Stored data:
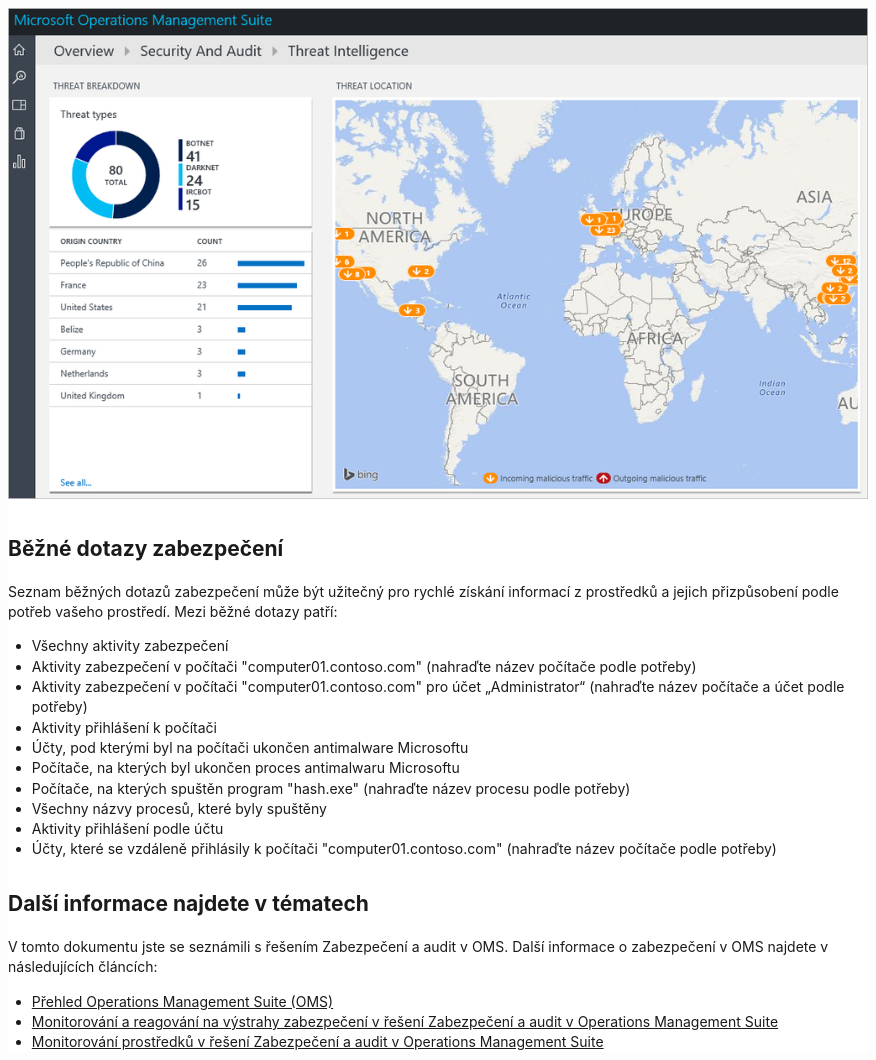 ![Analýza hrozeb](./media/oms-security-getting-started/oms-getting-started-fig11-ga.png)

## <a name="common-security-queries"></a>Běžné dotazy zabezpečení
Seznam běžných dotazů zabezpečení může být užitečný pro rychlé získání informací z prostředků a jejich přizpůsobení podle potřeb vašeho prostředí. Mezi běžné dotazy patří:

* Všechny aktivity zabezpečení
* Aktivity zabezpečení v počítači "computer01.contoso.com" (nahraďte název počítače podle potřeby)
* Aktivity zabezpečení v počítači "computer01.contoso.com" pro účet „Administrator“ (nahraďte název počítače a účet podle potřeby)
* Aktivity přihlášení k počítači
* Účty, pod kterými byl na počítači ukončen antimalware Microsoftu
* Počítače, na kterých byl ukončen proces antimalwaru Microsoftu
* Počítače, na kterých spuštěn program "hash.exe" (nahraďte název procesu podle potřeby)
* Všechny názvy procesů, které byly spuštěny
* Aktivity přihlášení podle účtu
* Účty, které se vzdáleně přihlásily k počítači "computer01.contoso.com" (nahraďte název počítače podle potřeby)

## <a name="see-also"></a>Další informace najdete v tématech
V tomto dokumentu jste se seznámili s řešením Zabezpečení a audit v OMS. Další informace o zabezpečení v OMS najdete v následujících článcích:

* [Přehled Operations Management Suite (OMS)](operations-management-suite-overview.md)
* [Monitorování a reagování na výstrahy zabezpečení v řešení Zabezpečení a audit v Operations Management Suite](oms-security-responding-alerts.md)
* [Monitorování prostředků v řešení Zabezpečení a audit v Operations Management Suite](oms-security-monitoring-resources.md)

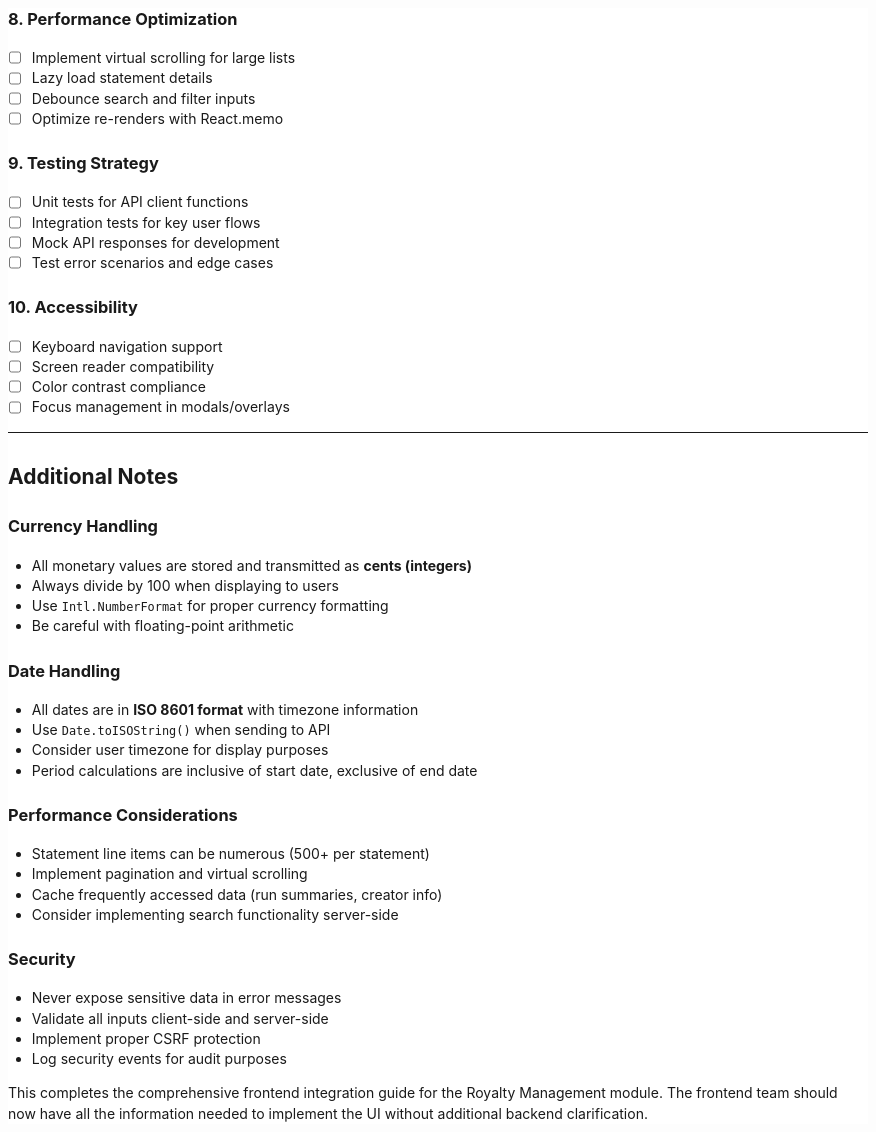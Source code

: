 ### 8. Performance Optimization
- [ ] Implement virtual scrolling for large lists
- [ ] Lazy load statement details
- [ ] Debounce search and filter inputs
- [ ] Optimize re-renders with React.memo

### 9. Testing Strategy
- [ ] Unit tests for API client functions
- [ ] Integration tests for key user flows
- [ ] Mock API responses for development
- [ ] Test error scenarios and edge cases

### 10. Accessibility
- [ ] Keyboard navigation support
- [ ] Screen reader compatibility
- [ ] Color contrast compliance
- [ ] Focus management in modals/overlays

---

## Additional Notes

### Currency Handling
- All monetary values are stored and transmitted as **cents (integers)**
- Always divide by 100 when displaying to users
- Use `Intl.NumberFormat` for proper currency formatting
- Be careful with floating-point arithmetic

### Date Handling
- All dates are in **ISO 8601 format** with timezone information
- Use `Date.toISOString()` when sending to API
- Consider user timezone for display purposes
- Period calculations are inclusive of start date, exclusive of end date

### Performance Considerations
- Statement line items can be numerous (500+ per statement)
- Implement pagination and virtual scrolling
- Cache frequently accessed data (run summaries, creator info)
- Consider implementing search functionality server-side

### Security
- Never expose sensitive data in error messages
- Validate all inputs client-side and server-side
- Implement proper CSRF protection
- Log security events for audit purposes

This completes the comprehensive frontend integration guide for the Royalty Management module. The frontend team should now have all the information needed to implement the UI without additional backend clarification.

> [Your instructions]: Only text belongs in the copy: repeat each line of the data exactly and leave out the pictures.

> [Answer to this exercise]:
 ![Analýza hrozeb](./media/oms-security-getting-started/oms-getting-started-fig11-ga.png)

## <a name="common-security-queries"></a>Běžné dotazy zabezpečení
Seznam běžných dotazů zabezpečení může být užitečný pro rychlé získání informací z prostředků a jejich přizpůsobení podle potřeb vašeho prostředí. Mezi běžné dotazy patří:

* Všechny aktivity zabezpečení
* Aktivity zabezpečení v počítači "computer01.contoso.com" (nahraďte název počítače podle potřeby)
* Aktivity zabezpečení v počítači "computer01.contoso.com" pro účet „Administrator“ (nahraďte název počítače a účet podle potřeby)
* Aktivity přihlášení k počítači
* Účty, pod kterými byl na počítači ukončen antimalware Microsoftu
* Počítače, na kterých byl ukončen proces antimalwaru Microsoftu
* Počítače, na kterých spuštěn program "hash.exe" (nahraďte název procesu podle potřeby)
* Všechny názvy procesů, které byly spuštěny
* Aktivity přihlášení podle účtu
* Účty, které se vzdáleně přihlásily k počítači "computer01.contoso.com" (nahraďte název počítače podle potřeby)

## <a name="see-also"></a>Další informace najdete v tématech
V tomto dokumentu jste se seznámili s řešením Zabezpečení a audit v OMS. Další informace o zabezpečení v OMS najdete v následujících článcích:

* [Přehled Operations Management Suite (OMS)](operations-management-suite-overview.md)
* [Monitorování a reagování na výstrahy zabezpečení v řešení Zabezpečení a audit v Operations Management Suite](oms-security-responding-alerts.md)
* [Monitorování prostředků v řešení Zabezpečení a audit v Operations Management Suite](oms-security-monitoring-resources.md)

Source code

: ### 8. Performance Optimization
- [ ] Implement virtual scrolling for large lists
- [ ] Lazy load statement details
- [ ] Debounce search and filter inputs
- [ ] Optimize re-renders with React.memo

### 9. Testing Strategy
- [ ] Unit tests for API client functions
- [ ] Integration tests for key user flows
- [ ] Mock API responses for development
- [ ] Test error scenarios and edge cases

### 10. Accessibility
- [ ] Keyboard navigation support
- [ ] Screen reader compatibility
- [ ] Color contrast compliance
- [ ] Focus management in modals/overlays

---

## Additional Notes

### Currency Handling
- All monetary values are stored and transmitted as **cents (integers)**
- Always divide by 100 when displaying to users
- Use `Intl.NumberFormat` for proper currency formatting
- Be careful with floating-point arithmetic

### Date Handling
- All dates are in **ISO 8601 format** with timezone information
- Use `Date.toISOString()` when sending to API
- Consider user timezone for display purposes
- Period calculations are inclusive of start date, exclusive of end date

### Performance Considerations
- Statement line items can be numerous (500+ per statement)
- Implement pagination and virtual scrolling
- Cache frequently accessed data (run summaries, creator info)
- Consider implementing search functionality server-side

### Security
- Never expose sensitive data in error messages
- Validate all inputs client-side and server-side
- Implement proper CSRF protection
- Log security events for audit purposes

This completes the comprehensive frontend integration guide for the Royalty Management module. The frontend team should now have all the information needed to implement the UI without additional backend clarification.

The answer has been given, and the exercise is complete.